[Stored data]
↓↓↓

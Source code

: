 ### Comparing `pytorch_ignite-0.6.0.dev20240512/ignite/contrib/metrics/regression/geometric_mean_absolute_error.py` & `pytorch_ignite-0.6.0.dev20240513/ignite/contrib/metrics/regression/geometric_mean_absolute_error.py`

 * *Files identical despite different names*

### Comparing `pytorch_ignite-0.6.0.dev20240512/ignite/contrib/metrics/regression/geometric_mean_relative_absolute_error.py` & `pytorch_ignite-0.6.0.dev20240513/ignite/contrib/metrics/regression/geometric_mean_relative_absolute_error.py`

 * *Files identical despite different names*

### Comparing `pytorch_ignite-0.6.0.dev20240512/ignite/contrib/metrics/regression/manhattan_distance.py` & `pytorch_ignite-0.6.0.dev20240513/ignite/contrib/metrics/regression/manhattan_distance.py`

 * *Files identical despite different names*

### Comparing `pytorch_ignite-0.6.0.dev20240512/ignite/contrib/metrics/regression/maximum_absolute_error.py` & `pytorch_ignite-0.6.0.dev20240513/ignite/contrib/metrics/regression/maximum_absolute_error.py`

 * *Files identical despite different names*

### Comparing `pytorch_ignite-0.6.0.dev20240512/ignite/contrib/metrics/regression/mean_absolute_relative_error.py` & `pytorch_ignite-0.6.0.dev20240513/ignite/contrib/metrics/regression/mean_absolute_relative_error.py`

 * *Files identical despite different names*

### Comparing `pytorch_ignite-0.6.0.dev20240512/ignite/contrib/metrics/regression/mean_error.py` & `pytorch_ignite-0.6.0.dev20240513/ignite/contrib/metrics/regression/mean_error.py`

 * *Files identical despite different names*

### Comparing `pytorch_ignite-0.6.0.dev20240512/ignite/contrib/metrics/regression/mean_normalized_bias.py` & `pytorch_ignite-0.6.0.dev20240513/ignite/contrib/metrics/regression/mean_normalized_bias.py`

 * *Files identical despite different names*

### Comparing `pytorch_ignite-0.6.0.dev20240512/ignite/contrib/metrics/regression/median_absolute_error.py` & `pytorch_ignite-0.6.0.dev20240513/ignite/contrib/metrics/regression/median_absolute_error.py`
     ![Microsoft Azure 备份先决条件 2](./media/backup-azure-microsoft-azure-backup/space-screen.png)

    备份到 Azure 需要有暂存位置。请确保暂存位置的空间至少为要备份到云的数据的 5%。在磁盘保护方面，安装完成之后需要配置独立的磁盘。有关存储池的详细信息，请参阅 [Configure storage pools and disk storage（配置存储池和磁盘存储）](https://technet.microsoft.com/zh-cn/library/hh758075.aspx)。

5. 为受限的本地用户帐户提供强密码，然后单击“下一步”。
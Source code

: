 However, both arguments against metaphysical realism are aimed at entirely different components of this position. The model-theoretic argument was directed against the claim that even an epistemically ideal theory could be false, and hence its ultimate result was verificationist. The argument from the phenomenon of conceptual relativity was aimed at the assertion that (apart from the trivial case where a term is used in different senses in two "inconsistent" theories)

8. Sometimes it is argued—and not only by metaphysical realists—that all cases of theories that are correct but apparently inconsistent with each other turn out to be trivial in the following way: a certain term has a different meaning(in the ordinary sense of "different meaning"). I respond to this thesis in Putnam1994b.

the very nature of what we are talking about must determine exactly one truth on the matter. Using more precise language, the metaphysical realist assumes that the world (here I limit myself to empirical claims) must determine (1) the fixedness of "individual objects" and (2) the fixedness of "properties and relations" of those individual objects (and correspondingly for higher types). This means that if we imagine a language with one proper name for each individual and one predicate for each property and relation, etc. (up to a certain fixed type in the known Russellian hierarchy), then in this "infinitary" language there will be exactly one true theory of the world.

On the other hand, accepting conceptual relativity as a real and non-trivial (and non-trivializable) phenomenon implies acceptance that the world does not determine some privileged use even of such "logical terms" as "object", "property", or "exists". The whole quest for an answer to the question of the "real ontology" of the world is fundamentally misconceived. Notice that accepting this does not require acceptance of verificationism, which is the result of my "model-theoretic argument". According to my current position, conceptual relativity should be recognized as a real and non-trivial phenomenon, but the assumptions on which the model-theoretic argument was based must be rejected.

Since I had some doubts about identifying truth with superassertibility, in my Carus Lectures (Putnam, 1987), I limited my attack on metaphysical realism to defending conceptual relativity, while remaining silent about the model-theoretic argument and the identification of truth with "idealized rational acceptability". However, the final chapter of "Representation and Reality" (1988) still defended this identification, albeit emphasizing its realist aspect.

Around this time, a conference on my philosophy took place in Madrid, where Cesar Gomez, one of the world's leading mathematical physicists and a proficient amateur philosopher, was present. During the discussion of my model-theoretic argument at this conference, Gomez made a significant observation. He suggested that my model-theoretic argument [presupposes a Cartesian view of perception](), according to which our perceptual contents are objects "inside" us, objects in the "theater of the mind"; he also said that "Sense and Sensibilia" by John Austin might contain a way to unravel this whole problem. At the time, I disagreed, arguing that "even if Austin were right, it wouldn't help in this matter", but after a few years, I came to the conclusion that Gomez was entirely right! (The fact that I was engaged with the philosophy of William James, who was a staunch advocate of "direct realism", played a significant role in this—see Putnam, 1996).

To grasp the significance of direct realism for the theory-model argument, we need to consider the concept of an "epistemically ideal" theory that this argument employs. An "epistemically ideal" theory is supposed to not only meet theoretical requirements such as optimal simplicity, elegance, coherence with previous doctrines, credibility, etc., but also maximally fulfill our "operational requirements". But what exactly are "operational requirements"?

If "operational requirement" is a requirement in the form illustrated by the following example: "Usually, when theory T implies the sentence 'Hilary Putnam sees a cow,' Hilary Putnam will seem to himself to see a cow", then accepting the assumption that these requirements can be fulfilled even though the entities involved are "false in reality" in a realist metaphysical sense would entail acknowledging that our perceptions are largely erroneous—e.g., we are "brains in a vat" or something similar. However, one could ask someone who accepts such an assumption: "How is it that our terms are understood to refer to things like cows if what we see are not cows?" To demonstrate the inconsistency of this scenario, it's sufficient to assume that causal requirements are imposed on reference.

↑↑↑

**WHAT THE TASK REQUIRES**.
Which of the lines above include the word "requirements"? Copy each of them.

**REPLY**.
To grasp the significance of direct realism for the theory-model argument, we need to consider the concept of an "epistemically ideal" theory that this argument employs. An "epistemically ideal" theory is supposed to not only meet theoretical requirements such as optimal simplicity, elegance, coherence with previous doctrines, credibility, etc., but also maximally fulfill our "operational requirements". But what exactly are "operational requirements"?
If "operational requirement" is a requirement in the form illustrated by the following example: "Usually, when theory T implies the sentence 'Hilary Putnam sees a cow,' Hilary Putnam will seem to himself to see a cow", then accepting the assumption that these requirements can be fulfilled even though the entities involved are "false in reality" in a realist metaphysical sense would entail acknowledging that our perceptions are largely erroneous—e.g., we are "brains in a vat" or something similar. However, one could ask someone who accepts such an assumption: "How is it that our terms are understood to refer to things like cows if what we see are not cows?" To demonstrate the inconsistency of this scenario, it's sufficient to assume that causal requirements are imposed on reference.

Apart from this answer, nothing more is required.